(Stored records)
-- Opening Marker --

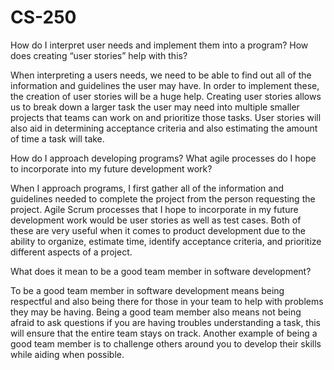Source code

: # CS-250

How do I interpret user needs and implement them into a program? How does creating “user stories” help with this?

  When interpreting a users needs, we need to be able to find out all of the information and guidelines the user may have. In order to implement these, the creation of user stories will be a huge help. Creating user stories allows us to break down a larger task the user may need into multiple smaller projects that teams can work on and prioritize those tasks. User stories will also aid in determining acceptance criteria and also estimating the amount of time a task will take.

How do I approach developing programs? What agile processes do I hope to incorporate into my future development work?

  When I approach programs, I first gather all of the information and guidelines needed to complete the project from the person requesting the project. Agile Scrum processes that I hope to incorporate in my future development work would be user stories as well as test cases. Both of these are very useful when it comes to product development due to the ability to organize, estimate time, identify acceptance criteria, and prioritize different aspects of a project.

What does it mean to be a good team member in software development?

  To be a good team member in software development means being respectful and also being there for those in your team to help with problems they may be having. Being a good team member also means not being afraid to ask questions if you are having troubles understanding a task, this will ensure that the entire team stays on track. Another example of being a good team member is to challenge others around you to develop their skills while aiding when possible.
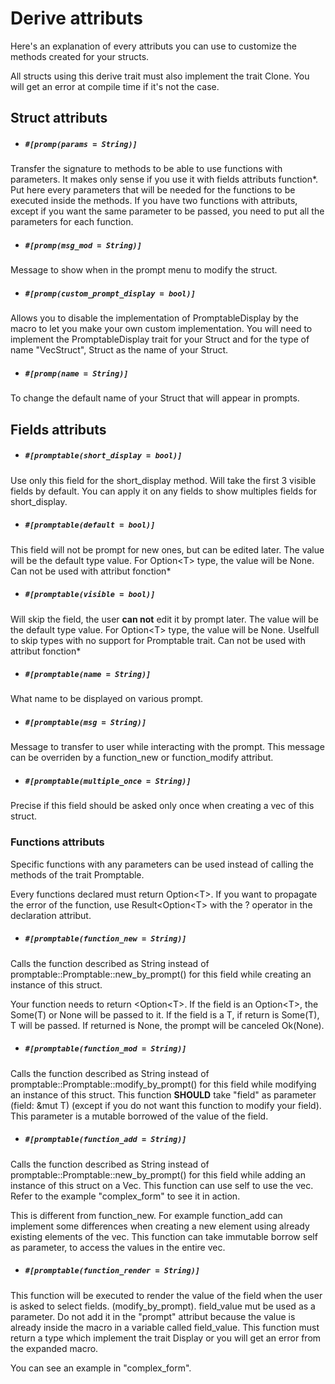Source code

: # Derive attributs

Here's an explanation of every attributs you can use to customize the methods created for your structs.

All structs using this derive trait must also implement the trait Clone. You will get an error at compile time if it's not the case.


## Struct attributs


- ##### `#[promp(params = String)]`

Transfer the signature to methods to be able to use functions with parameters. It makes only sense if you use it with fields attributs function*.
Put here every parameters that will be needed for the functions to be executed inside the methods.
If you have two functions with attributs, except if you want the same parameter to be passed, you need to put all the parameters for each function.

- ##### `#[promp(msg_mod = String)]`

Message to show when in the prompt menu to modify the struct.

- ##### `#[promp(custom_prompt_display = bool)]`

Allows you to disable the implementation of PromptableDisplay by the macro to let you make your own custom implementation.
You will need to implement the PromptableDisplay trait for your Struct and for the type of name "VecStruct", Struct as the name of your Struct.
- ##### `#[promp(name = String)]`

To change the default name of your Struct that will appear in prompts.

## Fields attributs

- ##### `#[promptable(short_display = bool)]`

Use only this field for the short_display method. Will take the first 3 visible fields by default. You can apply it on any fields to show multiples fields for short_display.

- ##### `#[promptable(default = bool)]`

This field will not be prompt for new ones, but can be edited later.  The value will be the default type value. For Option\<T\> type, the value will be None.
Can not be used with attribut fonction*

- ##### `#[promptable(visible = bool)]`

Will skip the field, the user **can not** edit it by prompt later.
The value will be the default type value. For Option\<T\> type, the value will be None.
Uselfull to skip types with no support for Promptable trait.
Can not be used with attribut fonction*

- ##### `#[promptable(name = String)]`

What name to be displayed on various prompt.

- ##### `#[promptable(msg = String)]` 

Message to transfer to user while interacting with the prompt. This message can be overriden by a function_new or function_modify attribut.

- ##### `#[promptable(multiple_once = String)]`

Precise if this field should be asked only once when creating a vec of this struct.


### Functions attributs

Specific functions with any parameters can be used instead of calling the methods of the trait Promptable.

Every functions declared must return Option\<T\>.
If you want to propagate the error of the function, use Result\<Option\<T\> with the ? operator in the declaration attribut.


- ##### `#[promptable(function_new = String)]`

Calls the function described as String instead of promptable::Promptable::new_by_prompt() for this field while creating an instance of this struct.

Your function needs to return <Option\<T\>.
If the field is an Option\<T\>, the Some\(T\) or None will be passed to it.
If the field is a T, if return is Some\(T\), T will be passed.
If returned is None, the prompt will be canceled Ok(None).

- ##### `#[promptable(function_mod = String)]`

Calls the function described as String instead of promptable::Promptable::modify_by_prompt() for this field while modifying an instance of this struct.
This function **SHOULD** take "field" as parameter (field: &mut T) (except if you do not want this function to modify your field).
This parameter is a mutable borrowed of the value of the field.

- ##### `#[promptable(function_add = String)]`

Calls the function described as String instead of promptable::Promptable::new_by_prompt() for this field while adding an instance of this struct on a Vec. This function can use self to use the vec. Refer to the example "complex_form" to see it in action.

This is different from function_new. For example function_add can implement some differences when creating a new element using already existing elements of the vec.
This function can take immutable borrow self as parameter, to access the values in the entire vec.

- ##### `#[promptable(function_render = String)]`

This function will be executed to render the value of the field when the user is asked to select fields. (modify_by_prompt).
field_value mut be used as a parameter. Do not add it in the "prompt" attribut because the value is already inside the macro in a variable called field_value.
This function must return a type which implement the trait Display or you will get an error from the expanded macro.

You can see an example in "complex_form".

-- Closing Marker --

◆ **Exercise brief**: Repeat, exactly and in full, every entry in the data, but not the pictures.

◆ **Response below**:
Source code

: # CS-250

How do I interpret user needs and implement them into a program? How does creating “user stories” help with this?

  When interpreting a users needs, we need to be able to find out all of the information and guidelines the user may have. In order to implement these, the creation of user stories will be a huge help. Creating user stories allows us to break down a larger task the user may need into multiple smaller projects that teams can work on and prioritize those tasks. User stories will also aid in determining acceptance criteria and also estimating the amount of time a task will take.

How do I approach developing programs? What agile processes do I hope to incorporate into my future development work?

  When I approach programs, I first gather all of the information and guidelines needed to complete the project from the person requesting the project. Agile Scrum processes that I hope to incorporate in my future development work would be user stories as well as test cases. Both of these are very useful when it comes to product development due to the ability to organize, estimate time, identify acceptance criteria, and prioritize different aspects of a project.

What does it mean to be a good team member in software development?

  To be a good team member in software development means being respectful and also being there for those in your team to help with problems they may be having. Being a good team member also means not being afraid to ask questions if you are having troubles understanding a task, this will ensure that the entire team stays on track. Another example of being a good team member is to challenge others around you to develop their skills while aiding when possible.
Source code

: # Derive attributs

Here's an explanation of every attributs you can use to customize the methods created for your structs.

All structs using this derive trait must also implement the trait Clone. You will get an error at compile time if it's not the case.


## Struct attributs


- ##### `#[promp(params = String)]`

Transfer the signature to methods to be able to use functions with parameters. It makes only sense if you use it with fields attributs function*.
Put here every parameters that will be needed for the functions to be executed inside the methods.
If you have two functions with attributs, except if you want the same parameter to be passed, you need to put all the parameters for each function.

- ##### `#[promp(msg_mod = String)]`

Message to show when in the prompt menu to modify the struct.

- ##### `#[promp(custom_prompt_display = bool)]`

Allows you to disable the implementation of PromptableDisplay by the macro to let you make your own custom implementation.
You will need to implement the PromptableDisplay trait for your Struct and for the type of name "VecStruct", Struct as the name of your Struct.
- ##### `#[promp(name = String)]`

To change the default name of your Struct that will appear in prompts.

## Fields attributs

- ##### `#[promptable(short_display = bool)]`

Use only this field for the short_display method. Will take the first 3 visible fields by default. You can apply it on any fields to show multiples fields for short_display.

- ##### `#[promptable(default = bool)]`

This field will not be prompt for new ones, but can be edited later.  The value will be the default type value. For Option\<T\> type, the value will be None.
Can not be used with attribut fonction*

- ##### `#[promptable(visible = bool)]`

Will skip the field, the user **can not** edit it by prompt later.
The value will be the default type value. For Option\<T\> type, the value will be None.
Uselfull to skip types with no support for Promptable trait.
Can not be used with attribut fonction*

- ##### `#[promptable(name = String)]`

What name to be displayed on various prompt.

- ##### `#[promptable(msg = String)]` 

Message to transfer to user while interacting with the prompt. This message can be overriden by a function_new or function_modify attribut.

- ##### `#[promptable(multiple_once = String)]`

Precise if this field should be asked only once when creating a vec of this struct.


### Functions attributs

Specific functions with any parameters can be used instead of calling the methods of the trait Promptable.

Every functions declared must return Option\<T\>.
If you want to propagate the error of the function, use Result\<Option\<T\> with the ? operator in the declaration attribut.


- ##### `#[promptable(function_new = String)]`

Calls the function described as String instead of promptable::Promptable::new_by_prompt() for this field while creating an instance of this struct.

Your function needs to return <Option\<T\>.
If the field is an Option\<T\>, the Some\(T\) or None will be passed to it.
If the field is a T, if return is Some\(T\), T will be passed.
If returned is None, the prompt will be canceled Ok(None).

- ##### `#[promptable(function_mod = String)]`

Calls the function described as String instead of promptable::Promptable::modify_by_prompt() for this field while modifying an instance of this struct.
This function **SHOULD** take "field" as parameter (field: &mut T) (except if you do not want this function to modify your field).
This parameter is a mutable borrowed of the value of the field.

- ##### `#[promptable(function_add = String)]`

Calls the function described as String instead of promptable::Promptable::new_by_prompt() for this field while adding an instance of this struct on a Vec. This function can use self to use the vec. Refer to the example "complex_form" to see it in action.

This is different from function_new. For example function_add can implement some differences when creating a new element using already existing elements of the vec.
This function can take immutable borrow self as parameter, to access the values in the entire vec.

- ##### `#[promptable(function_render = String)]`

This function will be executed to render the value of the field when the user is asked to select fields. (modify_by_prompt).
field_value mut be used as a parameter. Do not add it in the "prompt" attribut because the value is already inside the macro in a variable called field_value.
This function must return a type which implement the trait Display or you will get an error from the expanded macro.

You can see an example in "complex_form".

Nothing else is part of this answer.